Che sia una deliberata scelta di scena è provato dalla seconda delle fotografie diffuse, nella quale si vedono due ulteriori commensali seduti dall’altra parte, e uno in piedi dietro la tavolata per ragioni di inquadratura, il che porta a nove le persone coinvolte e a dieci con il fotografo. Cosa del tutto coerente con i posti a tavola (quattro per parte più due di testata). Nella seconda fotografia un solo coperto è stato completamente liberato mentre nella prima un lato intero è sgombro e ripulito da stoviglie e briciole. È difficile ipotizzare quale delle due sia stata scattata prima. Il livello del vino (solo vero marcatore temporale) è lo stesso, il che le colloca in rapida sequenza. Anche il numero delle bottiglie dimostra che i commensali erano una decina: cinque (tre di rosso e due di bianco) sarebbero forse eccessive anche per una davvero allegra comitiva di sei.

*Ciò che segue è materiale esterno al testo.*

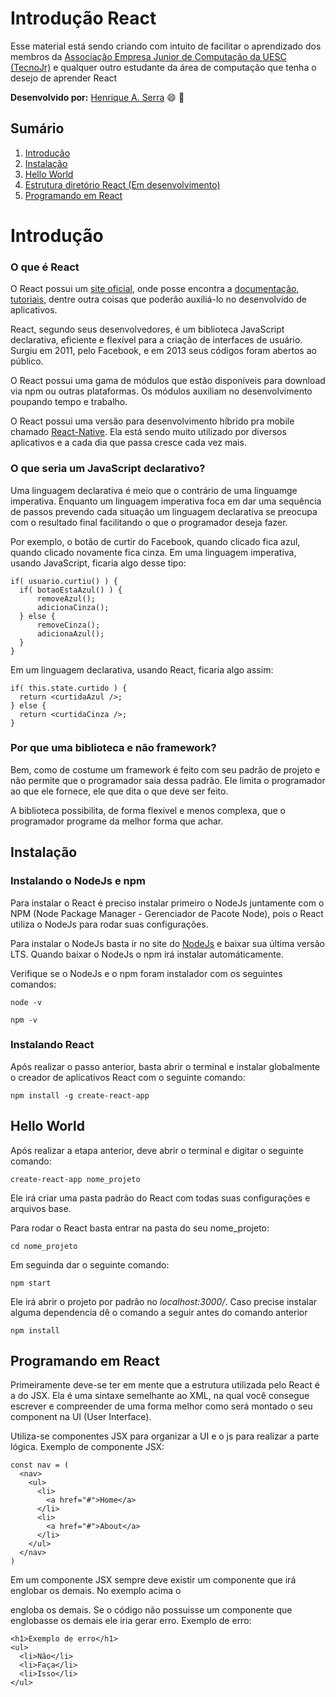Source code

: # Introdução React

Esse material está sendo criando com intuito de facilitar o aprendizado dos membros da [Associação Empresa Junior de Computação da UESC (TecnoJr)](https://www.tecnojr.com.br/) e qualquer outro estudante da área de computação que tenha o desejo de aprender React

**Desenvolvido por:**
[Henrique A. Serra](https://github.com/SerraZ3/) :smile: :metal:

## Sumário

1. [Introdução](#introdução)
2. [Instalação](#instalação)
3. [Hello World](#hello-world)
4. [Estrutura diretório React (Em desenvolvimento)](#estrutura-diretório-react)
5. [Programando em React](#programando-em-react)

# Introdução

### O que é React

O React possui um [site oficial](https://pt-br.reactjs.org/), onde posse encontra a [documentação](https://pt-br.reactjs.org/docs/getting-started.html), [tutoriais](https://pt-br.reactjs.org/tutorial/tutorial.html), dentre outra coisas que poderão auxiliá-lo no desenvolvido de aplicativos.

React, segundo seus desenvolvedores, é um biblioteca JavaScript declarativa, eficiente e flexível para a criação de interfaces de usuário. Surgiu em 2011, pelo Facebook, e em 2013 seus códigos foram abertos ao público.

O React possui uma gama de módulos que estão disponíveis para download via npm ou outras plataformas. Os módulos auxiliam no desenvolvimento poupando tempo e trabalho.

O React possui uma versão para desenvolvimento híbrido pra mobile chamado [React-Native](https://facebook.github.io/react-native/). Ela está sendo muito utilizado por diversos aplicativos e a cada dia que passa cresce cada vez mais.

### O que seria um JavaScript declarativo?

Uma linguagem declarativa é meio que o contrário de uma linguamge imperativa. Enquanto um linguagem imperativa foca em dar uma sequência de passos prevendo cada situação um linguagem declarativa se preocupa com o resultado final facilitando o que o programador deseja fazer.

Por exemplo, o botão de curtir do Facebook, quando clicado fica azul, quando clicado novamente fica cinza. Em uma linguagem imperativa, usando JavaScript, ficaria algo desse tipo:

```
if( usuario.curtiu() ) {
  if( botaoEstaAzul() ) {
      removeAzul();
      adicionaCinza();
  } else {
      removeCinza();
      adicionaAzul();
  }
}
```
Em um linguagem declarativa, usando React, ficaria algo assim:

```
if( this.state.curtido ) {
  return <curtidaAzul />;
} else {
  return <curtidaCinza />;
}
```

### Por que uma biblioteca e não framework?

Bem, como de costume um framework é feito com seu padrão de projeto e não permite que o programador saia dessa padrão. Ele limita o programador ao que ele fornece, ele que dita o que deve ser feito.

A biblioteca possibilita, de forma flexivel e menos complexa, que o programador programe da melhor forma que achar.

## Instalação

### Instalando o NodeJs e npm

Para instalar o React é preciso instalar primeiro o NodeJs juntamente com o NPM (Node Package Manager - Gerenciador de Pacote Node), pois o React utiliza o NodeJs para rodar suas configurações.

Para instalar o NodeJs basta ir no site do [NodeJs](https://nodejs.org/) e baixar sua última versão LTS. Quando baixar o NodeJs o npm irá instalar automáticamente.

Verifique se o NodeJs e o npm foram instalador com os seguintes comandos:
```
node -v
```
```
npm -v
```

### Instalando React

Após realizar o passo anterior, basta abrir o terminal e instalar globalmente o creador de aplicativos React com o seguinte comando:
```
npm install -g create-react-app
```

## Hello World

Após realizar a etapa anterior, deve abrir o terminal e digitar o seguinte comando:

```
create-react-app nome_projeto
```

Ele irá criar uma pasta padrão do React com todas suas configurações e arquivos base.

Para rodar o React basta entrar na pasta do seu nome_projeto:

```
cd nome_projeto
```

Em seguinda dar o seguinte comando:

```
npm start
```

Ele irá abrir o projeto por padrão no _localhost:3000/_. Caso precise instalar alguma dependencia dê o comando a seguir antes do comando anterior

```
npm install
```


## Programando em React

Primeiramente deve-se ter em mente que a estrutura utilizada pelo React é a do JSX. Ela é uma sintaxe semelhante ao XML, na qual você consegue escrever e compreender de uma forma melhor como será montado o seu component na UI (User Interface).

Utiliza-se componentes JSX para organizar a UI e o js para realizar a parte lógica. Exemplo de componente JSX:

```
const nav = (
  <nav>
    <ul>
      <li>
        <a href="#">Home</a>
      </li>
      <li>
        <a href="#">About</a>
      </li>
    </ul>
  </nav>
)
```

Em um componente JSX sempre deve existir um componente que irá englobar os demais. No exemplo acima o <nav> engloba os demais. Se o código não possuisse um componente que englobasse os demais ele iria gerar erro. Exemplo de erro:

```
<h1>Exemplo de erro</h1>
<ul>
  <li>Não</li>
  <li>Faça</li>
  <li>Isso</li>
</ul>
```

Nella composizione leonardesca la disposizione dei commensali è un elemento fondamentale. Qui il numero pari non permette invece di individuare precise gerarchie e non è di soccorso il grado dei presenti: tutti colonnelli, come gli apostoli. Fanno eccezione solo Di Pietro e Contrada la cui posizione sbilancia un po’ il peso della composizione pittorica. Non aiuta neppure che tutti i commensali siano pubblici funzionari meridionali, con l’uniforme «in borghese»: la sola eccezione della camicia azzurrina del Di Pietro non può - visti i tempi e gli sviluppi successivi - fornire alcuna indicazione più piccante.
Altri input vengono dalla mensa: delle libagioni si è già detto (il vino batte l’acqua cinque a due), l’enorme posacenere colloca la vicenda in era pre-sirchiana e i telefonini appoggiati sul tavolo denotano la grande italianità del consesso.
Il contorno (quello ambientale, giacché si è ancora al primo piatto) non è granché. Le piastrelle alle pareti danno un greve senso di morgue, appena ingentilito da decorazioni natalizie e cotillons. Ancora più triste è la finestra sbarrata che è proprio il contrario del luminoso panorama leonardesco. Un altro tocco di inquietudine viene dal microfono in un angolo.
L’ultima osservazione è di ordine araldico. I due tavoli uniti sono ricoperti rispettivamente da un panno rosso e da uno blu. Il set è una caserma dei carabinieri e la bicromia non può che essere un dotto richiamo allo stemma dell’Arma: non certo alla bandiera del Lichtenstein o del Canton Ticino, e neppure - si spera - a talune squadre di calcio. Il riferimento è sottolineato dall’uso civettuolo di tovaglioli dagli stessi colori. La cosa pare un po’ irriverente: pranzerebbe la regina d’Inghilterra su una tovaglia fatta con la Union Jack? Sul tutto veglia rassicurante il tricolore.
Non ci sono gerarchie, nessuno reclina languidamente il capo, nessuno alza l’indice per chiedere se si sta parlando di lui. Solo Tonino in entrambe le foto sembra tenere sistematicamente il mazzo della conversazione. Basterà per consentire a Dan Brown di elaborare un Codice Di Pietro?